I am returning to “working” through the images from our summer trip.
The Yankee Fork gold dredge is one of the mining attractions along Idaho’s Yankee Fork River, between Bonanza City and Custer. When we first visited the area in the 1970s, it was a closed relic. Today, it has been restored to the point that tours are available for those who are interested.
Beginning in 1872, the valley floor of the Yankee Fork River was hand placered in the search for gold. Years later, tests showed that gold still remained in the deep gravels of the stream bed. In 1939, a gold dredge was purchased by the Snake River Mining Company and hauled to the Yankee Fork for assembly. Before it was shutdown in 1952, the dredge recovered more than $1,200,000 in gold from about 6,000,000 cubic yards of gravel.

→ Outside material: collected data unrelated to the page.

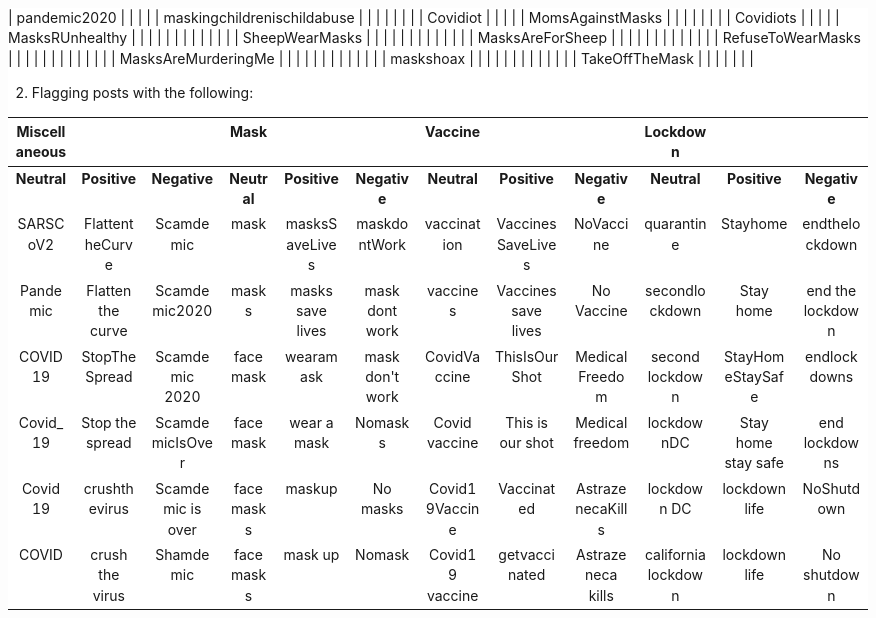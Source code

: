 | pandemic2020        |                         |                             |                 |                     | maskingchildrenischildabuse |                          |                   |                        |                     |                           |                     |
| Covidiot            |                         |                             |                 |                     | MomsAgainstMasks            |                          |                   |                        |                     |                           |                     |
| Covidiots           |                         |                             |                 |                     | MasksRUnhealthy             |                          |                   |                        |                     |                           |                     |
|                     |                         |                             |                 |                     | SheepWearMasks              |                          |                   |                        |                     |                           |                     |
|                     |                         |                             |                 |                     | MasksAreForSheep            |                          |                   |                        |                     |                           |                     |
|                     |                         |                             |                 |                     | RefuseToWearMasks           |                          |                   |                        |                     |                           |                     |
|                     |                         |                             |                 |                     | MasksAreMurderingMe         |                          |                   |                        |                     |                           |                     |
|                     |                         |                             |                 |                     | maskshoax                   |                          |                   |                        |                     |                           |                     |
|                     |                         |                             |                 |                     | TakeOffTheMask              |                          |                   |                        |                     |                           |                     |


2. Flagging posts with the following:

|         Miscellaneous        |                              |                                 |        Mask        |                              |                                   |            Vaccine            |                               |                                |        Lockdown        |                                 |                            |
|:----------------------------:|:----------------------------:|:-------------------------------:|:------------------:|:----------------------------:|:---------------------------------:|:-----------------------------:|:-----------------------------:|:------------------------------:|:----------------------:|:-------------------------------:|:--------------------------:|
| __Neutral__             | __Positive__                | __Negative__  |  __Neutral__             | __Positive__                | __Negative__  |__Neutral__             | __Positive__                | __Negative__  |__Neutral__             | __Positive__                | __Negative__  |
| SARSCoV2                     | FlattentheCurve              | Scamdemic                       | mask               | masksSaveLives               | maskdontWork                      | vaccination                   | VaccinesSaveLives             | NoVaccine                      | quarantine             | Stayhome                        | endthelockdown             |
| Pandemic                     | Flatten   the curve          | Scamdemic2020                   | masks              | masks   save lives           | mask   dont work                  | vaccines                      | Vaccines   save lives         | No   Vaccine                   | secondlockdown         | Stay   home                     | end   the lockdown         |
| COVID19                      | StopTheSpread                | Scamdemic   2020                | facemask           | wearamask                    | mask   don't work                 | CovidVaccine                  | ThisIsOurShot                 | MedicalFreedom                 | second   lockdown      | StayHomeStaySafe                | endlockdowns               |
| Covid_19                     | Stop   the spread            | ScamdemicIsOver                 | face   mask        | wear   a mask                | Nomasks                           | Covid   vaccine               | This   is our shot            | Medical   freedom              | lockdownDC             | Stay   home stay safe           | end   lockdowns            |
| Covid   19                   | crushthevirus                | Scamdemic   is over             | facemasks          | maskup                       | No   masks                        | Covid19Vaccine                | Vaccinated                    | AstrazenecaKills               | lockdown   DC          | lockdownlife                    | NoShutdown                 |
| COVID                        | crush   the virus            | Shamdemic                       | face   masks       | mask   up                    | Nomask                            | Covid19   vaccine             | getvaccinated                 | Astrazeneca   kills            | californialockdown     | lockdown   life                 | No   shutdown              |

Today, the dredge still sits where it stopped operation after all of the claims owned by the company had been dredged. The path taken by the dredge up the stream bed left large piles of gravel on which little grows. In a satellite image showing the dredge, the piles form rows where the dredge’s stacker belt deposited the gravel after processing.
The dredge has a chain of 71 buckets, each wighing just over a ton. Each pin holding the chain together weighs 195 lbs. The bucket mechanism can be raised and lowered and moved left and right. It can dig 37 feet deep.